* _What is expected_
Only one stretch of the data should be retyped: the lines from the line containing "# Position Plot" through the line containing "Platform | Status". Keep pictures out of it.

* _Stored data entries_

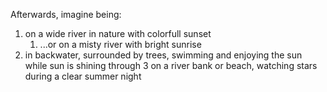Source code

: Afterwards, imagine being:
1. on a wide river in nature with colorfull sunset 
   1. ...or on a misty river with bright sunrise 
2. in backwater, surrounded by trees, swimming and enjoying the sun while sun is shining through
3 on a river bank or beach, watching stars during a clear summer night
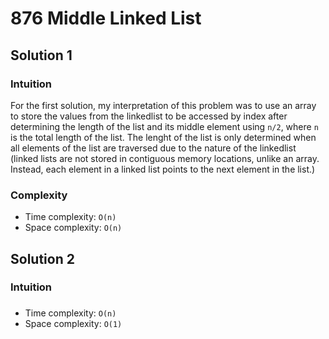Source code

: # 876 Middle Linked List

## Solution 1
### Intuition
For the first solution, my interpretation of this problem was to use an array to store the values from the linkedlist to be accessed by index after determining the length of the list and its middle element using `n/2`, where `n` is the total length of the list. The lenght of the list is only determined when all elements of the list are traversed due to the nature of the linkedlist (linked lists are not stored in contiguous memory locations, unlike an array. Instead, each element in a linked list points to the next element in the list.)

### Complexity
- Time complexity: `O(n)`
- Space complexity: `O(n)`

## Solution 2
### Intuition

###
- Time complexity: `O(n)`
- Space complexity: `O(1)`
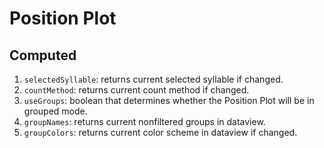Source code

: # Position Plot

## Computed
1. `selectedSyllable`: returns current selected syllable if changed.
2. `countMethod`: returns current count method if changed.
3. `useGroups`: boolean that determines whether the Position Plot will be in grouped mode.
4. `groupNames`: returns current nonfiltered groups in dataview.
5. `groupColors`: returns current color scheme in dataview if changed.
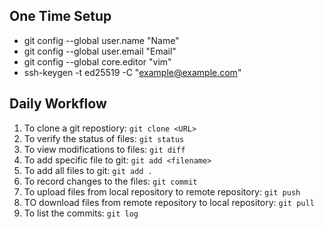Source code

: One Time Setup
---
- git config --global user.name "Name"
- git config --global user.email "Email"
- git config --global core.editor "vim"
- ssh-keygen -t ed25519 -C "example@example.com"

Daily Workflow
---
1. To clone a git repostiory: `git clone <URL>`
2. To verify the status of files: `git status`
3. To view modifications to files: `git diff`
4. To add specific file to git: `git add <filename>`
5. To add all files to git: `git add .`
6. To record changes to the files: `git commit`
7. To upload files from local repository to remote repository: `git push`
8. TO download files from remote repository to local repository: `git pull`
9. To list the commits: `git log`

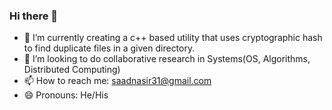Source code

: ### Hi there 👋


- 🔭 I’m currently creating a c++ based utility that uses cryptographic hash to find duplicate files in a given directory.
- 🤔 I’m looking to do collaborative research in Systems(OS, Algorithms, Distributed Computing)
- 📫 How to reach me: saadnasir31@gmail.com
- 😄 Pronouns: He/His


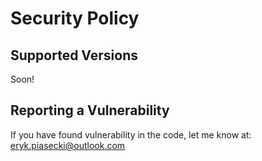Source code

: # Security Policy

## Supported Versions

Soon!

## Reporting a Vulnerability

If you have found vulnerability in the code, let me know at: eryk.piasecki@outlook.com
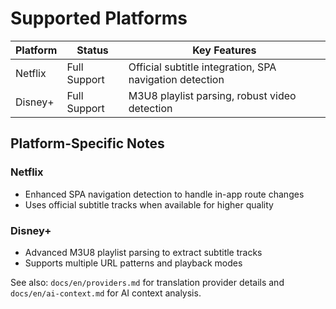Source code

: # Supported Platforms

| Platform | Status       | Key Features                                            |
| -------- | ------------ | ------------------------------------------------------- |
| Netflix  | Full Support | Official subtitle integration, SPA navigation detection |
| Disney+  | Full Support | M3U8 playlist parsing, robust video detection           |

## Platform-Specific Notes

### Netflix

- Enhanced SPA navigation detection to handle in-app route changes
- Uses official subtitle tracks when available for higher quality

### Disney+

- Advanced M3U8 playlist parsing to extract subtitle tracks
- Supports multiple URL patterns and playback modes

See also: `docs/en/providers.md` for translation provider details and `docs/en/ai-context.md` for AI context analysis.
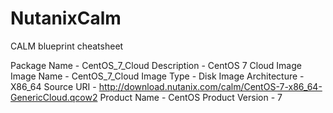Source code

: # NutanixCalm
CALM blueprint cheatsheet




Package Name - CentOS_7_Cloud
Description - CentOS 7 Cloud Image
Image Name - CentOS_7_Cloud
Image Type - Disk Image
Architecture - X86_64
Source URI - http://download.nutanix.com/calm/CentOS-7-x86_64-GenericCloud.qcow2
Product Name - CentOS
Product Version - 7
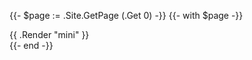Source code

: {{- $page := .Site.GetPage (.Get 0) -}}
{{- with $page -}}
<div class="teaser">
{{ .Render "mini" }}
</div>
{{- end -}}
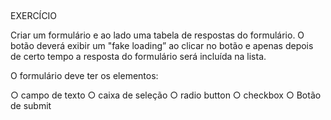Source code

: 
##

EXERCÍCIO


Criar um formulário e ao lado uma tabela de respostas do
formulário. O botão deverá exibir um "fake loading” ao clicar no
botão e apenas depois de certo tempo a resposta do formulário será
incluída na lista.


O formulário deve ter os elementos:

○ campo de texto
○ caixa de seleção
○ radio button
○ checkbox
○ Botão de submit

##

* _Solution for this task_
: # Position Plot

## Computed
1. `selectedSyllable`: returns current selected syllable if changed.
2. `countMethod`: returns current count method if changed.
3. `useGroups`: boolean that determines whether the Position Plot will be in grouped mode.
4. `groupNames`: returns current nonfiltered groups in dataview.
5. `groupColors`: returns current color scheme in dataview if changed.
Source code

: One Time Setup
---
- git config --global user.name "Name"
- git config --global user.email "Email"
- git config --global core.editor "vim"
- ssh-keygen -t ed25519 -C "example@example.com"

Daily Workflow
---
1. To clone a git repostiory: `git clone <URL>`
2. To verify the status of files: `git status`
3. To view modifications to files: `git diff`
4. To add specific file to git: `git add <filename>`
5. To add all files to git: `git add .`
6. To record changes to the files: `git commit`
7. To upload files from local repository to remote repository: `git push`
8. TO download files from remote repository to local repository: `git pull`
9. To list the commits: `git log`

Source code

: ### Hi there 👋


- 🔭 I’m currently creating a c++ based utility that uses cryptographic hash to find duplicate files in a given directory.
- 🤔 I’m looking to do collaborative research in Systems(OS, Algorithms, Distributed Computing)
- 📫 How to reach me: saadnasir31@gmail.com
- 😄 Pronouns: He/His


Source code

: # Security Policy

## Supported Versions

Soon!

## Reporting a Vulnerability

If you have found vulnerability in the code, let me know at: eryk.piasecki@outlook.com
Source code

: # Supported Platforms

| Platform | Status       | Key Features                                            |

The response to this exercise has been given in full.